Look through the records below and copy each line that includes the word "Number".

[Dataset entries]

'''

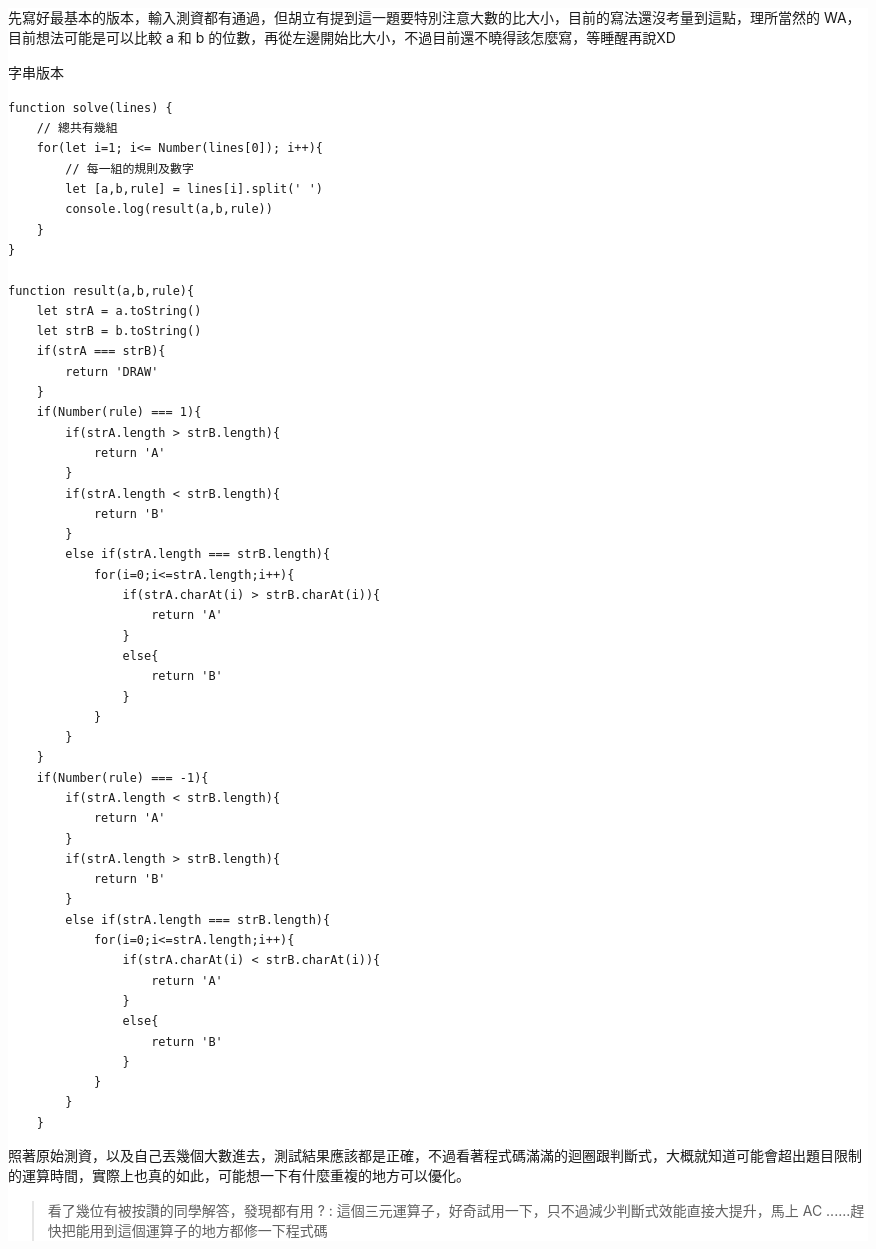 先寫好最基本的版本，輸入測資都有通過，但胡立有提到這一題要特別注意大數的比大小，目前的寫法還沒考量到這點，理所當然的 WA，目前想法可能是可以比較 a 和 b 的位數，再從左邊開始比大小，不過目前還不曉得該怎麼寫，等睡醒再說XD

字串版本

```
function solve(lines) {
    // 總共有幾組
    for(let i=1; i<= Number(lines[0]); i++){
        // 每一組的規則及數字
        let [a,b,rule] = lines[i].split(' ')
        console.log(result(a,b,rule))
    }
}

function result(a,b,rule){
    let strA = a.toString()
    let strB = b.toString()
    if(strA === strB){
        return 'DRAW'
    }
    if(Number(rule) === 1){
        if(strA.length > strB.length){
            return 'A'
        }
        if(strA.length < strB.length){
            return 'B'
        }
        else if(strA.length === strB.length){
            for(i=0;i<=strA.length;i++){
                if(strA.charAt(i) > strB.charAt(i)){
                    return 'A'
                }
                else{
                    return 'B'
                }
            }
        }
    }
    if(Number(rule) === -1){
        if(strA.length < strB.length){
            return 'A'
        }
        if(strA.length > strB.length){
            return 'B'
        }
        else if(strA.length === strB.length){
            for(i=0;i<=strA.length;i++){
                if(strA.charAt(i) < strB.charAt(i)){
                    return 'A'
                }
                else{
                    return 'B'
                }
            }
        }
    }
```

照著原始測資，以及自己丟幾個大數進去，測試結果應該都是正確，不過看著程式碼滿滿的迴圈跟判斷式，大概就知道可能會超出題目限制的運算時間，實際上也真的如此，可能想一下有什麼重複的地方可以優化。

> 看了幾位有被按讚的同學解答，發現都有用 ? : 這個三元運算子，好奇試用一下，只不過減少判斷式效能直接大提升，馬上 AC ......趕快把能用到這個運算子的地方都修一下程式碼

'''

(Response below):
    for(let i=1; i<= Number(lines[0]); i++){
    if(Number(rule) === 1){
    if(Number(rule) === -1){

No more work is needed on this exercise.